A szkoda, bo dochód z tej imprezy jak zawsze jest przeznaczony na pomoc podopiecznym domowego hospicjum. - Nasze towarzystwo istnieje od 2005 roku i opiera się nadal na wolontariacie i darowiznach - przypomniała Hanna Rucińska, prezes TPH. - W ubiegłym roku mieliśmy pod opieką około 80 pacjentów, możemy stale liczyć na wsparcie około trzydziestu stałych wolontariuszy, nasze towarzystwo skupia ponadto 43 osoby.
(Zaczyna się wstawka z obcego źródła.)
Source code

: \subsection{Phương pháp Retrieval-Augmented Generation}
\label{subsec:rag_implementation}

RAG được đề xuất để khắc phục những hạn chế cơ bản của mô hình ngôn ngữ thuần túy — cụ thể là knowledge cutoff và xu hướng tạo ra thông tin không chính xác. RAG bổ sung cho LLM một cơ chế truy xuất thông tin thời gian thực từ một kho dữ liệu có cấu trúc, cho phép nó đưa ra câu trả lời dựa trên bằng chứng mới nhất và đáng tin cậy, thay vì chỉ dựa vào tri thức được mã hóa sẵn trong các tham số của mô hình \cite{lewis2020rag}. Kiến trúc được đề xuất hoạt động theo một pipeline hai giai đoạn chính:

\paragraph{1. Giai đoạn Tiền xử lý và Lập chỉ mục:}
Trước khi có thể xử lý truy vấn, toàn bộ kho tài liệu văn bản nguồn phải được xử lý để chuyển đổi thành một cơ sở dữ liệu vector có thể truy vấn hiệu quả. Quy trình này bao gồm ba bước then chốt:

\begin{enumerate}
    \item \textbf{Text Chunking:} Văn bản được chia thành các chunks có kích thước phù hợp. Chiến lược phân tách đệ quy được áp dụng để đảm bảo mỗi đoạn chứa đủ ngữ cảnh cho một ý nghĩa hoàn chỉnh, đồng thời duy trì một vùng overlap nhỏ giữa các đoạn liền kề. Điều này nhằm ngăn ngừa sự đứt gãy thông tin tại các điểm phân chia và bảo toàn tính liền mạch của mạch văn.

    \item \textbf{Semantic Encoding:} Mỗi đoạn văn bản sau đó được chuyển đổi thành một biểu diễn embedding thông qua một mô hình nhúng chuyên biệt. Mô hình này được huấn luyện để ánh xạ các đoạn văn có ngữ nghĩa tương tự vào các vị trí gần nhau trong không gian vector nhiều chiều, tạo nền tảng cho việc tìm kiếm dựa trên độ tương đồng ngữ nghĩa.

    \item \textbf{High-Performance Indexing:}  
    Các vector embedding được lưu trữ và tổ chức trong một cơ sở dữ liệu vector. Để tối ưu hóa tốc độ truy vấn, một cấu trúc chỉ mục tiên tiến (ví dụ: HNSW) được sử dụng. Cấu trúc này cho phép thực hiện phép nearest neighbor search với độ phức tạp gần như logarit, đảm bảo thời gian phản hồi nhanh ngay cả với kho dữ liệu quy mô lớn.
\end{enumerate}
Ze względu na brak stałej siedziby, TPH nadal nie ma kontraktu z NFZ, jednakże sytuacja zmienia się na lepsze. W tym roku miejski samorząd przekazał w akcie darowizny teren po męskim pawilonie pulmunologii przy ul. Strzeleckiej, Towarzystwo ma też wsparcie przychodni wiejskiej przy ul. Kościerskiej. To jednak wciąż za mało, dlatego taka impreza jak dzisiejsza, to najlepsza okazja, by przypomnieć o istnieniu tego środowiska i pomoc jego podopiecznym. Zanim zerwała się wichura i deszcz, stoiska z fantami, aniołkami i roślinkami były oblegane przez chojniczan. Podobnie jak w latach poprzednich Pan Jacek piekł placek a właściwie wiele smacznych placuszków drożdżowych, były też inne gastronomiczne stoiska. Dochód ze wszystkich tych stoisk był przeznaczony na wsparcie TPH.

(ro)

fotoreportaz.jpg

  1. 20 czerwca 2011  11:10   A czy tak naprawdę jest? z ...   a

    A czy tak naprawdę jest? z tym kontraktem :)

    0
    0
  2. 20 czerwca 2011  10:43   Ze względu na brak stałej ...   anonim

    Ze względu na brak stałej siedziby, TPH nadal nie ma kontraktu z TPH, jednakże sytuacja zmienia się na lepsze....Chyba jest błąd?